There are currently five boroughs in the capital where there is not a single Tory councillor and the number of ‘wipeouts’ could increase to eight.
However, both Hayward and LSE London expert Tony Travers cautioned that outside London the Conservatives’ support was holding up and with national polls neck-and-neck there was unlikely to be pressure on Theresa May to step aside after the May 3 elections.
Almost 1,850 seats in 32 boroughs across London are up for grabs. In 2014, the last time the same seats were fought, Labour won 1,060 and control of 20 councils while the Tories took 615 seats and nine councils.
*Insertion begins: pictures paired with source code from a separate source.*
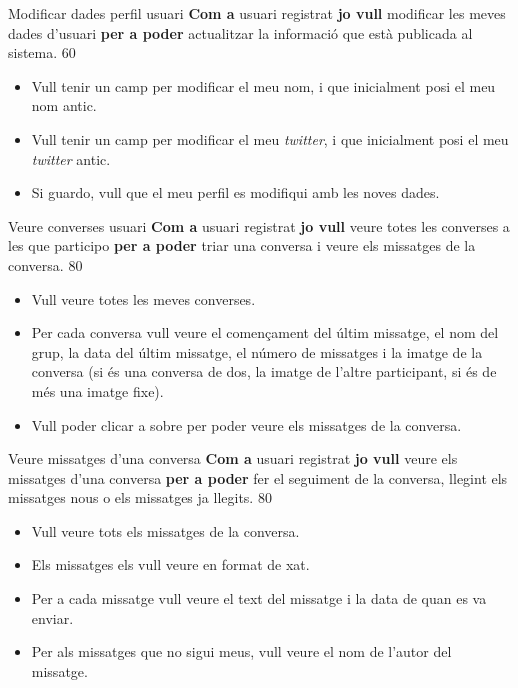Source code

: \pintaHistoria
    {Modificar dades perfil usuari}
    {\textbf{Com a} usuari registrat \textbf{jo vull} modificar les meves dades d'usuari \textbf{per a poder} actualitzar la informació que està publicada al sistema.}
    {60}
    {
    \begin{itemize}[leftmargin=0.3cm]
        \item Vull tenir un camp per modificar el meu nom, i que inicialment posi el meu nom antic.
        \item Vull tenir un camp per modificar el meu \textit{twitter}, i que inicialment posi el meu \textit{twitter} antic.
        \item Si guardo, vull que el meu perfil es modifiqui amb les noves dades.
    \end{itemize}
    }
    
\pintaHistoria
    {Veure converses usuari}
    {\textbf{Com a} usuari registrat \textbf{jo vull} veure totes les converses a les que participo \textbf{per a poder} triar una conversa i veure els missatges de la conversa.}
    {80}
    {
    \begin{itemize}[leftmargin=0.3cm]
        \item Vull veure totes les meves converses. 
        \item Per cada conversa vull veure el començament del últim missatge, el nom del grup, la data del últim missatge, el número de missatges i la imatge de la conversa (si és una conversa de dos, la imatge de l'altre participant, si és de més una imatge fixe).
        \item Vull poder clicar a sobre per poder veure els missatges de la conversa.
    \end{itemize}
    }

\pintaHistoria
    {Veure missatges d'una conversa}
    {\textbf{Com a} usuari registrat \textbf{jo vull} veure els missatges d'una conversa \textbf{per a poder} fer el seguiment de la conversa, llegint els missatges nous o els missatges ja llegits.}
    {80}
    {
    \begin{itemize}[leftmargin=0.3cm]
        \item Vull veure tots els missatges de la conversa.
        \item Els missatges els vull veure en format de xat.
        \item Per a cada missatge vull veure el text del missatge i la data de quan es va enviar.
        \item Per als missatges que no sigui meus, vull veure el nom de l'autor del missatge.
    \end{itemize}
    }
Labour are polling a huge 12 per cent higher in London today than 2014, according to one chart unveiled on Monday.
In an elections briefing that laid bare how divided England is between London and the rest of the country, Hayward set out how Labour was on course for an historic result in Corbyn’s own backyard.
“I would be surprised if the Tories did not have an all-time low of councillors in London despite Theresa’s May progress in recent weeks,” he said.
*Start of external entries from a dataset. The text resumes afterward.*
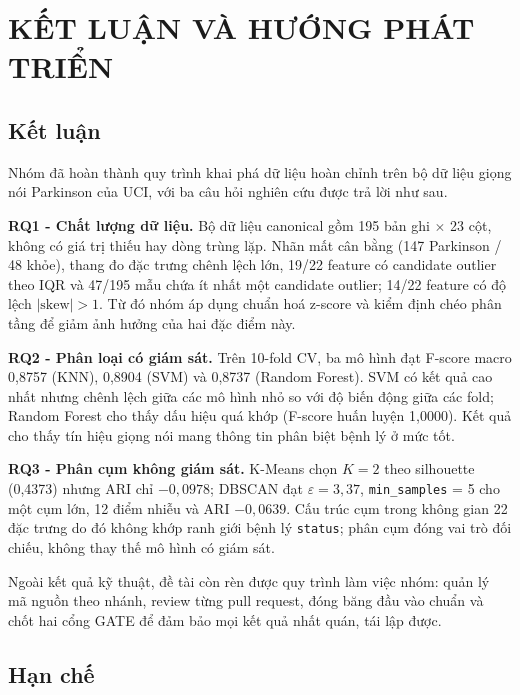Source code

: \chapter{KẾT LUẬN VÀ HƯỚNG PHÁT TRIỂN}
\label{chap:conclusion}

\section{Kết luận}

Nhóm đã hoàn thành quy trình khai phá dữ liệu hoàn chỉnh trên bộ dữ liệu giọng nói
Parkinson của UCI, với ba câu hỏi nghiên cứu được trả lời như sau.

\textbf{RQ1 - Chất lượng dữ liệu.} Bộ dữ liệu canonical gồm 195 bản ghi $\times$ 23 cột,
không có giá trị thiếu hay dòng trùng lặp. Nhãn mất cân bằng (147 Parkinson / 48 khỏe),
thang đo đặc trưng chênh lệch lớn, 19/22 feature có candidate outlier theo IQR và 47/195
mẫu chứa ít nhất một candidate outlier; 14/22 feature có độ lệch $|\text{skew}| > 1$. Từ
đó nhóm áp dụng chuẩn hoá z-score và kiểm định chéo phân tầng để giảm ảnh hưởng của hai
đặc điểm này.

\textbf{RQ2 - Phân loại có giám sát.} Trên 10-fold CV, ba mô hình đạt F-score macro 0,8757
(KNN), 0,8904 (SVM) và 0,8737 (Random Forest). SVM có kết quả cao nhất nhưng chênh lệch
giữa các mô hình nhỏ so với độ biến động giữa các fold; Random Forest cho thấy dấu hiệu
quá khớp (F-score huấn luyện 1,0000). Kết quả cho thấy tín hiệu giọng nói mang thông tin
phân biệt bệnh lý ở mức tốt.

\textbf{RQ3 - Phân cụm không giám sát.} K-Means chọn $K=2$ theo silhouette (0,4373) nhưng
ARI chỉ $-0{,}0978$; DBSCAN đạt $\varepsilon = 3{,}37$, \texttt{min\_samples} = 5 cho một
cụm lớn, 12 điểm nhiễu và ARI $-0{,}0639$. Cấu trúc cụm trong không gian 22 đặc trưng do
đó không khớp ranh giới bệnh lý \texttt{status}; phân cụm đóng vai trò đối chiếu, không thay
thế mô hình có giám sát.

Ngoài kết quả kỹ thuật, đề tài còn rèn được quy trình làm việc nhóm: quản lý mã nguồn theo
nhánh, review từng pull request, đóng băng đầu vào chuẩn và chốt hai cổng GATE để đảm bảo
mọi kết quả nhất quán, tái lập được.

\section{Hạn chế}

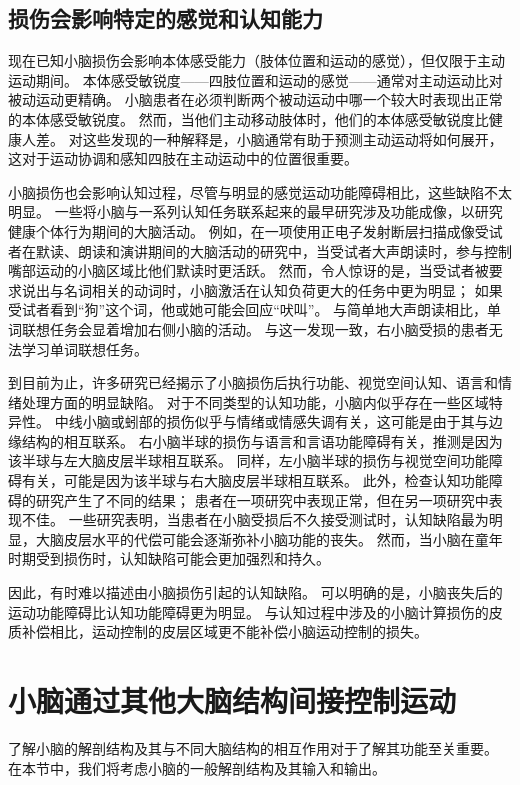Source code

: \subsection{损伤会影响特定的感觉和认知能力}

现在已知小脑损伤会影响本体感受能力（肢体位置和运动的感觉），但仅限于主动运动期间。
本体感受敏锐度——四肢位置和运动的感觉——通常对主动运动比对被动运动更精确。
小脑患者在必须判断两个被动运动中哪一个较大时表现出正常的本体感受敏锐度。
然而，当他们主动移动肢体时，他们的本体感受敏锐度比健康人差。
对这些发现的一种解释是，小脑通常有助于预测主动运动将如何展开，这对于运动协调和感知四肢在主动运动中的位置很重要。


小脑损伤也会影响认知过程，尽管与明显的感觉运动功能障碍相比，这些缺陷不太明显。
一些将小脑与一系列认知任务联系起来的最早研究涉及功能成像，以研究健康个体行为期间的大脑活动。
例如，在一项使用正电子发射断层扫描成像受试者在默读、朗读和演讲期间的大脑活动的研究中，当受试者大声朗读时，参与控制嘴部运动的小脑区域比他们默读时更活跃。
然而，令人惊讶的是，当受试者被要求说出与名词相关的动词时，小脑激活在认知负荷更大的任务中更为明显；
如果受试者看到“狗”这个词，他或她可能会回应“吠叫”。
与简单地大声朗读相比，单词联想任务会显着增加右侧小脑的活动。
与这一发现一致，右小脑受损的患者无法学习单词联想任务。


到目前为止，许多研究已经揭示了小脑损伤后执行功能、视觉空间认知、语言和情绪处理方面的明显缺陷。
对于不同类型的认知功能，小脑内似乎存在一些区域特异性。
中线小脑或蚓部的损伤似乎与情绪或情感失调有关，这可能是由于其与边缘结构的相互联系。
右小脑半球的损伤与语言和言语功能障碍有关，推测是因为该半球与左大脑皮层半球相互联系。
同样，左小脑半球的损伤与视觉空间功能障碍有关，可能是因为该半球与右大脑皮层半球相互联系。
此外，检查认知功能障碍的研究产生了不同的结果；
患者在一项研究中表现正常，但在另一项研究中表现不佳。
一些研究表明，当患者在小脑受损后不久接受测试时，认知缺陷最为明显，大脑皮层水平的代偿可能会逐渐弥补小脑功能的丧失。
然而，当小脑在童年时期受到损伤时，认知缺陷可能会更加强烈和持久。


因此，有时难以描述由小脑损伤引起的认知缺陷。
可以明确的是，小脑丧失后的运动功能障碍比认知功能障碍更为明显。
与认知过程中涉及的小脑计算损伤的皮质补偿相比，运动控制的皮层区域更不能补偿小脑运动控制的损失。



\section{小脑通过其他大脑结构间接控制运动}

了解小脑的解剖结构及其与不同大脑结构的相互作用对于了解其功能至关重要。
在本节中，我们将考虑小脑的一般解剖结构及其输入和输出。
He said that the Jeremy Corbyn ‘surge’ in London in last year’s general election, and years of increasingly populous minority ethnic communities, were combining to turn the city more ‘red’ than ever before.
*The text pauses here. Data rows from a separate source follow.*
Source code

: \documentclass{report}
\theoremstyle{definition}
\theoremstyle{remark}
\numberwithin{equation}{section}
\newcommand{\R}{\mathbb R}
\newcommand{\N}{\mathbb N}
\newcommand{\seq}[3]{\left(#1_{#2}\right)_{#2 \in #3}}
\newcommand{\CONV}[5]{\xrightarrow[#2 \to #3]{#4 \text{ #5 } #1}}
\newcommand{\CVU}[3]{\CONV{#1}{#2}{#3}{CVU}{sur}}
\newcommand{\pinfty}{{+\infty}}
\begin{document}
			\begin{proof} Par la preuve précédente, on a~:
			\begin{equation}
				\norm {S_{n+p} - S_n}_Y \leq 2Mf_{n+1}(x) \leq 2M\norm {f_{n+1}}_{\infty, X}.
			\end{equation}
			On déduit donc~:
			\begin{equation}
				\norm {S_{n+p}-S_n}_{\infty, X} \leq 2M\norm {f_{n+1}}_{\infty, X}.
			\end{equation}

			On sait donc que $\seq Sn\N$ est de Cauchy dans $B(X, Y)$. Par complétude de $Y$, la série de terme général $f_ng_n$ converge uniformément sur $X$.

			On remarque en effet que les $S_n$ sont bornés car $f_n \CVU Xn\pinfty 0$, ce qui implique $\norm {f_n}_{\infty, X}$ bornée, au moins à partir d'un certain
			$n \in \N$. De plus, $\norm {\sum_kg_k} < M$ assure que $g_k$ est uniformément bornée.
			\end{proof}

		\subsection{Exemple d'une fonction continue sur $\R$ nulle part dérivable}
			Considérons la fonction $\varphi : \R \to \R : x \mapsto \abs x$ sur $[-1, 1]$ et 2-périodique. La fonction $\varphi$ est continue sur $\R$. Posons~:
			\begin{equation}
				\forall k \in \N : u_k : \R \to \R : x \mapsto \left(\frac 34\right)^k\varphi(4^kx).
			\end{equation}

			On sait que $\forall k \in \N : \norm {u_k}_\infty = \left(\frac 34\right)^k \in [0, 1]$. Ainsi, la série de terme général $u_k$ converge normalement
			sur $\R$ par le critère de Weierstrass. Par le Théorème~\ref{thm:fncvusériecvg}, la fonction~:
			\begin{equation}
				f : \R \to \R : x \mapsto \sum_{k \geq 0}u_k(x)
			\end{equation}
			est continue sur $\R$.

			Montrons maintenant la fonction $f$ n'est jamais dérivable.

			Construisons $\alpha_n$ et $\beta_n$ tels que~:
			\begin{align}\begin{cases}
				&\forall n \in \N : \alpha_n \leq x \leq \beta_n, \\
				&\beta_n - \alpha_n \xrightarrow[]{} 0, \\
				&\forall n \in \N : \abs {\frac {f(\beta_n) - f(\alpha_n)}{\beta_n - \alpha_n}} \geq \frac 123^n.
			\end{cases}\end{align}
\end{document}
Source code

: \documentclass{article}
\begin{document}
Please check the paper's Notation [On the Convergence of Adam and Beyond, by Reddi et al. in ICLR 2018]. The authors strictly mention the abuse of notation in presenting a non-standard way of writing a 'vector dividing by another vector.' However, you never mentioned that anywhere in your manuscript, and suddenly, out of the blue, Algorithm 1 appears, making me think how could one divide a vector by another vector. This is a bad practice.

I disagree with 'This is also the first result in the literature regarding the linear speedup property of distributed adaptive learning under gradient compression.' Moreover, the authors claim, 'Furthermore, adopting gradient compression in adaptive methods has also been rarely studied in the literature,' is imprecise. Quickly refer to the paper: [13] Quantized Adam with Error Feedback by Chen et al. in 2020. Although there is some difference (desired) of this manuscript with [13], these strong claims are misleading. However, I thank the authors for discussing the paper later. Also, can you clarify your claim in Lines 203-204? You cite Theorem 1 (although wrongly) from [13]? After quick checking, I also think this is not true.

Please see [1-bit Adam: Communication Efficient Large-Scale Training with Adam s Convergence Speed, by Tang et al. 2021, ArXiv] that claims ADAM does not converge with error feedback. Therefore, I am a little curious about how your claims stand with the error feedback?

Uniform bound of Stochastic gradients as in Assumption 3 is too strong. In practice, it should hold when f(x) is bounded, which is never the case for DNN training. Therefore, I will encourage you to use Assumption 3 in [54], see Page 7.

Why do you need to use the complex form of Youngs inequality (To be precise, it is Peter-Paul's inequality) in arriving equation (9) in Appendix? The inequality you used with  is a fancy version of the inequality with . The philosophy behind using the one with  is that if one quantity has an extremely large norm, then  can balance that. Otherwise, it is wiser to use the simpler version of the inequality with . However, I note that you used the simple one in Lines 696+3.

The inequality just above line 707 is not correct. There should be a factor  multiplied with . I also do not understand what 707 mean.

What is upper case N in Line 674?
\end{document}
“We are seeing an incredible demographic shift and Labour were very successful in the general election and I would expect that to continue in 2018.”
In one stark example of the demographic changes, one ward in Redbridge, north east London, has seen the number of ‘White British’ residents fall from 55% in 2001 to around 20% in 2011.
The Conservatives have tried to keep up by selecting a more diverse set of council candidates but appear to have been outgunned by Labour’s appeal under both Ed Miliband and now Jeremy Corbyn.
Hayward added that the Tories are in danger of becoming a ‘rump’ in areas such as Ealing, Redbridge, Greenwich, Enfield and even Harrow - all areas where they ran the town hall in living memory.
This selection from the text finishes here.